Speech comes as Turkish financial markets tumble over political uncertainty.
“Turkey is growing and developing very fast … We must protect this atmosphere of stability and tranquility,” he said.
Under Erdogan, Turkey has experienced solid economic growth after years of weak coalition governments and corruption.
“Turkey is growing and developing very fast … We must protect this atmosphere of stability and tranquility”
Tayyip Erdogan, Turkish Prime Minister
His speech was recorded after the army threatened to intervene in the presidential poll process. The army, which sees itself as the guardian of Turkey‘s secular system, has ousted four governments since 1960.
Erdogan’s ruling AK party has named Abdullah Gul, the foreign minister, as its presidential candidate. Gul has refused to stand aside.
Parliament, in which the Justice and Development party (AK) has a large majority, elects the president in predominantly Muslim Turkey.
Turkey‘s financial markets have tumbled. Investors took fright at instability sparked by a court challenge to the presidential election and the anti-government rally of up to one million people.
But Erdogan’s party, buoyed by the support of the EU it seeks to join, has shown unprecedented defiance of the powerful military.
Secularists suspect Erdogan and Gul, both former Islamists whose wives wear the Muslim headscarf banned from state institutions, of wanting to alter Turkey‘s strict separation of state and religion.
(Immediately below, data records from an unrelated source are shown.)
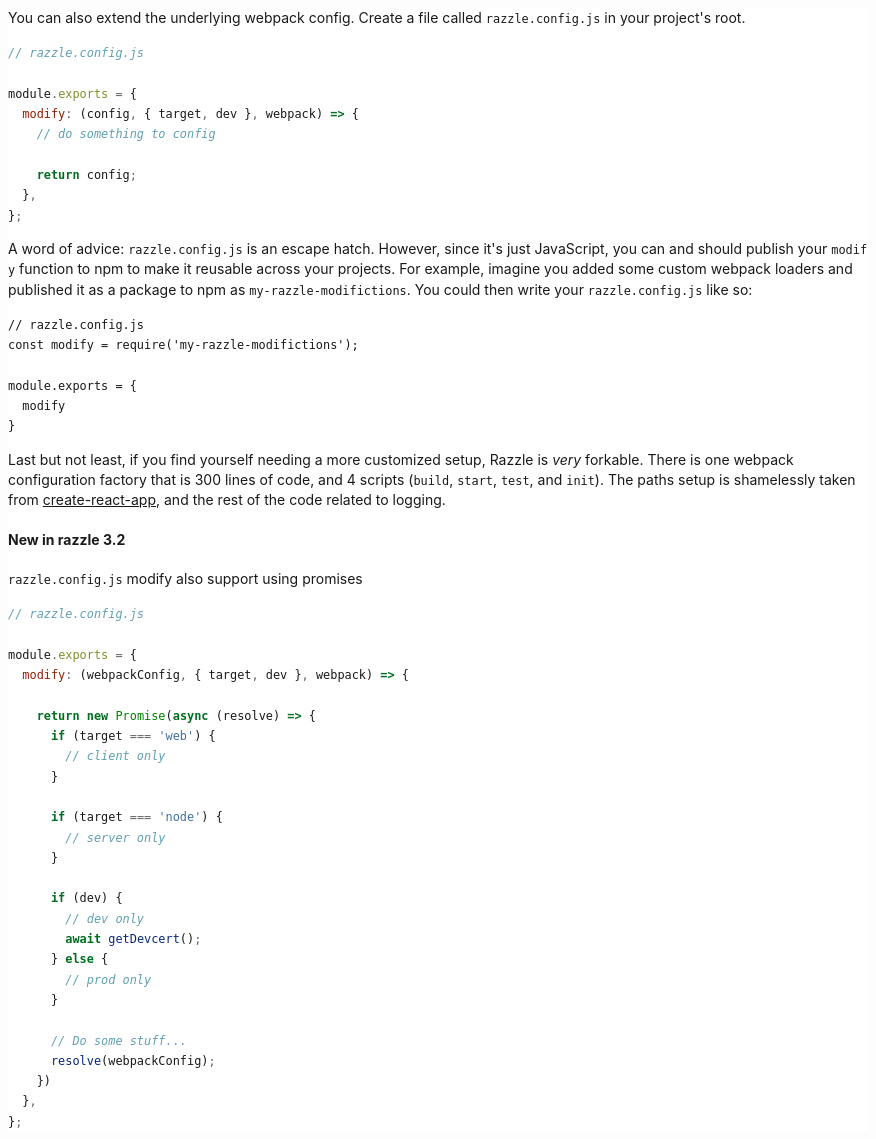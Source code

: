 You can also extend the underlying webpack config. Create a file called `razzle.config.js` in your project's root.

```js
// razzle.config.js

module.exports = {
  modify: (config, { target, dev }, webpack) => {
    // do something to config

    return config;
  },
};
```

A word of advice: `razzle.config.js` is an escape hatch. However, since it's just JavaScript, you can and should publish your `modify` function to npm to make it reusable across your projects. For example, imagine you added some custom webpack loaders and published it as a package to npm as `my-razzle-modifictions`. You could then write your `razzle.config.js` like so:

```
// razzle.config.js
const modify = require('my-razzle-modifictions');

module.exports = {
  modify
}
```

Last but not least, if you find yourself needing a more customized setup, Razzle is _very_ forkable. There is one webpack configuration factory that is 300 lines of code, and 4 scripts (`build`, `start`, `test`, and `init`). The paths setup is shamelessly taken from [create-react-app](https://github.com/facebookincubator/create-react-app), and the rest of the code related to logging.

#### New in razzle 3.2

`razzle.config.js` modify also support using promises

```js
// razzle.config.js

module.exports = {
  modify: (webpackConfig, { target, dev }, webpack) => {

    return new Promise(async (resolve) => {
      if (target === 'web') {
        // client only
      }

      if (target === 'node') {
        // server only
      }

      if (dev) {
        // dev only
        await getDevcert();
      } else {
        // prod only
      }

      // Do some stuff...
      resolve(webpackConfig);
    })
  },
};
```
They reject the charge and point to their pro-Western record in office. Gul has been a leading architect of Turkey‘s EU membership bid.
Turkey‘s constitutional court began on Monday to examine an opposition request to suspend the poll, a decision that would trigger early parliamentary elections. In the view of many analysts, this would help defuse tensions.
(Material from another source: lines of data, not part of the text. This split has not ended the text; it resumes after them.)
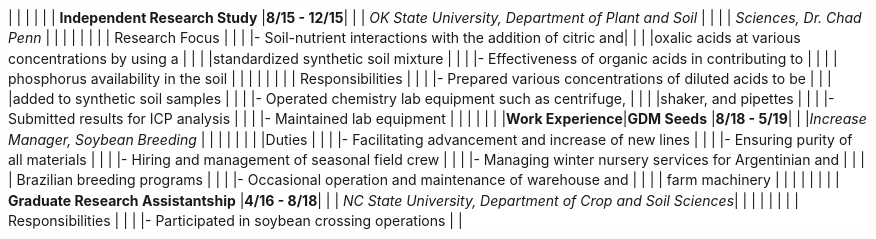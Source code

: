 |           |                                                           |             |
|           | **Independent Research Study**                            |**8/15 - 12/15**|
|           | _OK State University, Department of Plant and Soil_       |             |
|           | _Sciences, Dr. Chad Penn_                                 |             |
|           |                                                           |             |
|           | Research Focus                                            |             |
|           |- Soil-nutrient interactions with the addition of citric and|             |
|           |oxalic acids at various concentrations by using a          |             |
|           |standardized synthetic soil mixture                        |             |
|           |- Effectiveness of organic acids in contributing to         |             |
|           | phosphorus availability in the soil                       |             |
|           |                                                           |             |
|           | Responsibilities                                          |             |
|           |-  Prepared various concentrations of diluted acids to be  |             |
|           |added to synthetic soil samples                            |             |
|           |- Operated chemistry lab equipment such as centrifuge,     |             |
|           |shaker, and pipettes                                       |             |
|           |- Submitted results for ICP analysis                       |             |
|           |- Maintained lab equipment                                 |             |
|           |                                                           |             |
|**Work Experience**|**GDM Seeds**                                      |**8/18 - 5/19**|
|           |_Increase Manager, Soybean Breeding_                       |             |
|           |                                                           |             |
|           |Duties                                                     |             |
|           |- Facilitating advancement and increase of new lines       |             |
|           |- Ensuring purity of all materials                         |             |
|           |- Hiring and management of seasonal field crew             |             |
|           |- Managing winter nursery services for Argentinian and     |             |
|           | Brazilian breeding programs                               |             |
|           |- Occasional operation and maintenance of warehouse and    |             |
|           | farm machinery                                            |             |
|           |                                                           |             |
|           | **Graduate Research Assistantship**                       |**4/16 - 8/18**|
|           | _NC State University, Department of Crop and Soil Sciences_|             |
|           |                                                           |             |
|           | Responsibilities                                          |             |
|           |- Participated in soybean crossing operations              |             |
The court has said it will try to issue its verdict by Wednesday, when parliament is due to hold a second round of voting on Gul’s candidacy. Gul is not expected to win the presidency until the third round on May 9.
The leader of Turkey‘s secularist main opposition CHP, Deniz Baykal, has called for an alliance among all the opposition parties and accused the AK party of riding roughshod over people’s concerns about secularism.
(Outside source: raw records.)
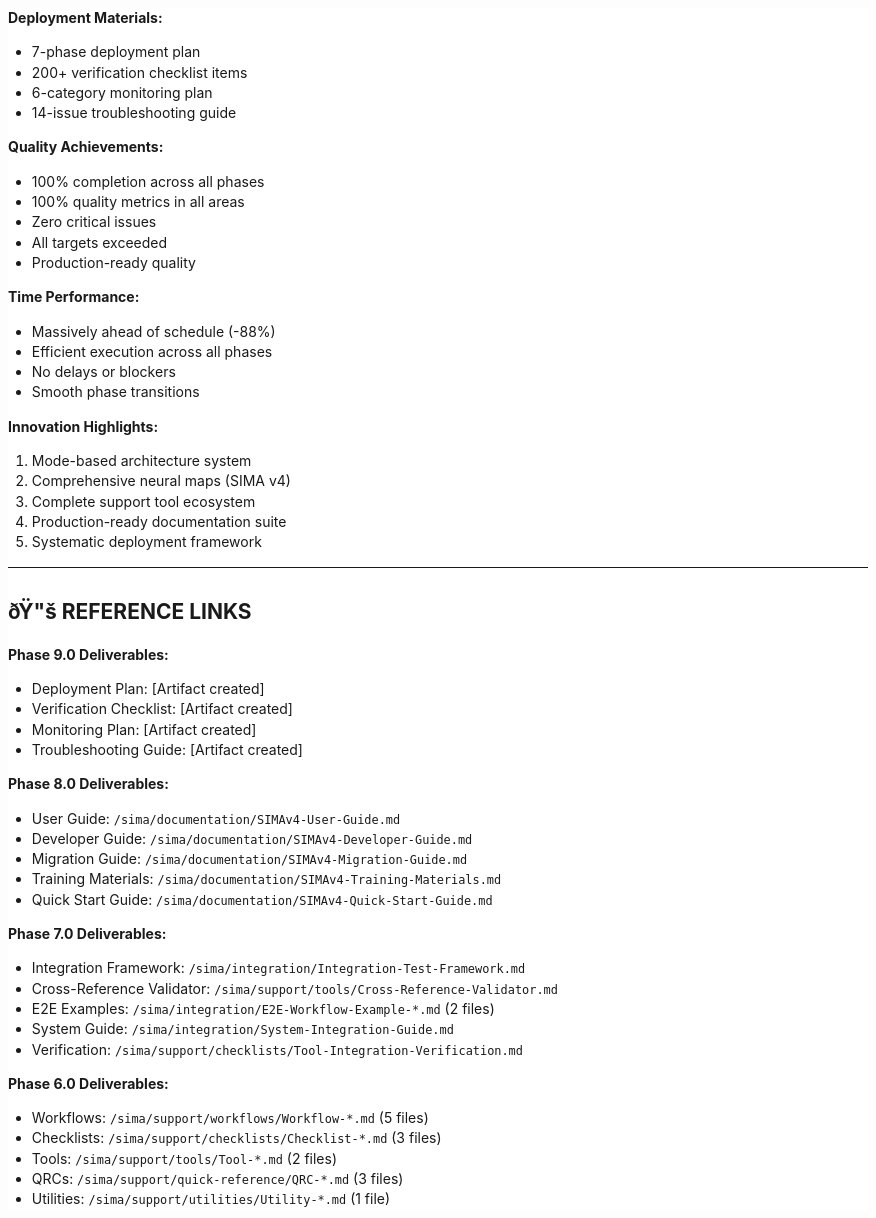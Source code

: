**Deployment Materials:**
- 7-phase deployment plan
- 200+ verification checklist items
- 6-category monitoring plan
- 14-issue troubleshooting guide

**Quality Achievements:**
- 100% completion across all phases
- 100% quality metrics in all areas
- Zero critical issues
- All targets exceeded
- Production-ready quality

**Time Performance:**
- Massively ahead of schedule (-88%)
- Efficient execution across all phases
- No delays or blockers
- Smooth phase transitions

**Innovation Highlights:**
1. Mode-based architecture system
2. Comprehensive neural maps (SIMA v4)
3. Complete support tool ecosystem
4. Production-ready documentation suite
5. Systematic deployment framework

---

## ðŸ"š REFERENCE LINKS

**Phase 9.0 Deliverables:**
- Deployment Plan: [Artifact created]
- Verification Checklist: [Artifact created]
- Monitoring Plan: [Artifact created]
- Troubleshooting Guide: [Artifact created]

**Phase 8.0 Deliverables:**
- User Guide: `/sima/documentation/SIMAv4-User-Guide.md`
- Developer Guide: `/sima/documentation/SIMAv4-Developer-Guide.md`
- Migration Guide: `/sima/documentation/SIMAv4-Migration-Guide.md`
- Training Materials: `/sima/documentation/SIMAv4-Training-Materials.md`
- Quick Start Guide: `/sima/documentation/SIMAv4-Quick-Start-Guide.md`

**Phase 7.0 Deliverables:**
- Integration Framework: `/sima/integration/Integration-Test-Framework.md`
- Cross-Reference Validator: `/sima/support/tools/Cross-Reference-Validator.md`
- E2E Examples: `/sima/integration/E2E-Workflow-Example-*.md` (2 files)
- System Guide: `/sima/integration/System-Integration-Guide.md`
- Verification: `/sima/support/checklists/Tool-Integration-Verification.md`

**Phase 6.0 Deliverables:**
- Workflows: `/sima/support/workflows/Workflow-*.md` (5 files)
- Checklists: `/sima/support/checklists/Checklist-*.md` (3 files)
- Tools: `/sima/support/tools/Tool-*.md` (2 files)
- QRCs: `/sima/support/quick-reference/QRC-*.md` (3 files)
- Utilities: `/sima/support/utilities/Utility-*.md` (1 file)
At Sunday’s rally in Istanbul many protesters accused the government of planning an Islamist state and criticised it for failing to consult opponents on the choice of president, who carries great symbolic weight and has important veto and appointment powers.
The AK party, formed out of a banned Islamist party, draws its core support from conservative religious Turks but has won broader backing for pushing liberal economic reforms designed to take the country into the EU.
It was elected into power in 2002, months after its creation, on an anti-corruption platform.
Since 1960 the Turkish army, Nato’s second biggest, has ousted two governments by outright coups and two more by “soft coups”, rallying pressure to force leaders to step down.
But the generals’ formal state powers have been cut back under reforms introduced by the AK party in pursuit of EU membership.